Converse argues that because the bonus structure is based on quarterly earnings, the entire bonus should be considered a "percentage of total earnings" bonus. In contrast, Chavez argues that Converse's bonus formula includes more than just quarterly earnings, so it should be broken down into the component elements. Dkt. No. 58 at 13. Chavez argues that the merit developmental lump sum awards must be included in the regular rate of pay. Id. Converse replies that its merit awards are given at the sole discretion of the employer. Stuckey Decl. ¶ 3. In addition, Converse argues that Chavez never actually received a merit award. Stuckey Decl. ¶ 4.
Chavez did not depose Jessica Stuckey, Converse's declarant establishing that the merit awards are discretionary and that Chavez did not receive a merit award. Chavez states that he has not had adequate opportunity to receive discovery on the question of whether he received a merit award. In support of his argument that further fact finding is necessary, Chavez includes personal wage statements and pay stubs which establish that he earned a quarterly bonus. Dkt. No. 63 at Exhs. A, B. These wage statements and pay stubs demonstrate that Chavez received a bonus but that it is not possible to determine what type of bonus he received. Id.
Additionally, Chavez argues for the first time in his supplemental brief that a quarterly bonus based on paid-time off benefits must be included in the regular rate of pay. Dkt. No. 63 at 4. The Court disregards this argument because it was not raised in the initial briefing and Converse's formula does not appear to include paid-time off benefits. Arevalo Decl. ¶¶ 3,5, Exh. A-C.

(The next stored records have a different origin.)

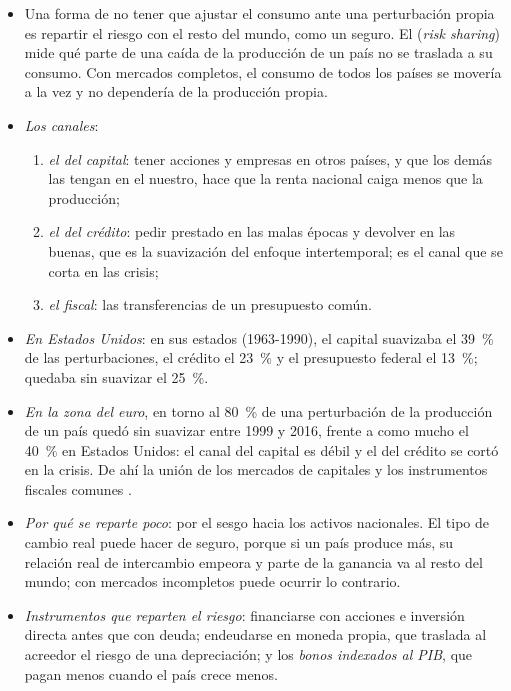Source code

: \documentclass[11pt]{article}
\begin{document}
\begin{itemize}
\item Una forma de no tener que ajustar el consumo ante una perturbación propia es repartir el riesgo con el resto del mundo, como un seguro. El  (\emph{risk sharing}) mide qué parte de una caída de la producción de un país no se traslada a su consumo. Con mercados completos, el consumo de todos los países se movería a la vez y no dependería de la producción propia.
\item \emph{Los canales}\nocite{AsdrubaliSorensenYosha1996}:
  \begin{enumerate}
  \item \emph{el del capital}: tener acciones y empresas en otros países, y que los demás las tengan en el nuestro, hace que la renta nacional caiga menos que la producción;
  \item \emph{el del crédito}: pedir prestado en las malas épocas y devolver en las buenas, que es la suavización del enfoque intertemporal; es el canal que se corta en las crisis;
  \item \emph{el fiscal}: las transferencias de un presupuesto común.
  \end{enumerate}
\item \emph{En Estados Unidos}: en sus estados (1963-1990), el capital suavizaba el 39~\% de las perturbaciones, el crédito el 23~\% y el presupuesto federal el 13~\%; quedaba sin suavizar el 25~\%\nocite{AsdrubaliSorensenYosha1996}.
\item \emph{En la zona del euro}, en torno al 80~\% de una perturbación de la producción de un país quedó sin suavizar entre 1999 y 2016, frente a como mucho el 40~\% en Estados Unidos: el canal del capital es débil y el del crédito se cortó en la crisis\nocite{CimadomoEtAl2018Risk}. De ahí la unión de los mercados de capitales  y los instrumentos fiscales comunes .
\item \emph{Por qué se reparte poco}: por el sesgo hacia los activos nacionales\nocite{Lewis1999}. El tipo de cambio real puede hacer de seguro, porque si un país produce más, su relación real de intercambio empeora y parte de la ganancia va al resto del mundo; con mercados incompletos puede ocurrir lo contrario\nocite{CorsettiDedolaLeduc2008,CorsettiDedolaLeduc2004}.
\item \emph{Instrumentos que reparten el riesgo}: financiarse con acciones e inversión directa antes que con deuda; endeudarse en moneda propia, que traslada al acreedor el riesgo de una depreciación; y los \emph{bonos indexados al PIB}, que pagan menos cuando el país crece menos\nocite{Shiller1993Macro,BorenszteinMauro2004}.
\end{itemize}
\end{document}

As to the parties' initial request that the Court resolve as a matter of law whether Converse's bonus plan is lawful, the Court finds that Converse may provide bonuses based on a percentage of total earnings and fully discretionary merit awards without recalculating the regular rate of pay.
Furthermore, the Court finds that Jessica Stuckey's declaration establishes under penalty of perjury that Chavez did not receive any other type of bonus. The Court permitted Chavez to request a deposition of Stuckey and to explain why it had not sought to depose her earlier. Dkt. No. 62. In response, Chavez did not provide any justification for failing to seek these facts earlier. As such, Chavez has not established material facts to rebut Converse's evidence and arguments that Chavez did not receive a bonus other than the lawful percentage of total earnings and fully discretionary merit award bonus. Chavez has also not established facts to suggest that Converse's merit award bonus is not discretionary. The motion for partial summary judgment is GRANTED.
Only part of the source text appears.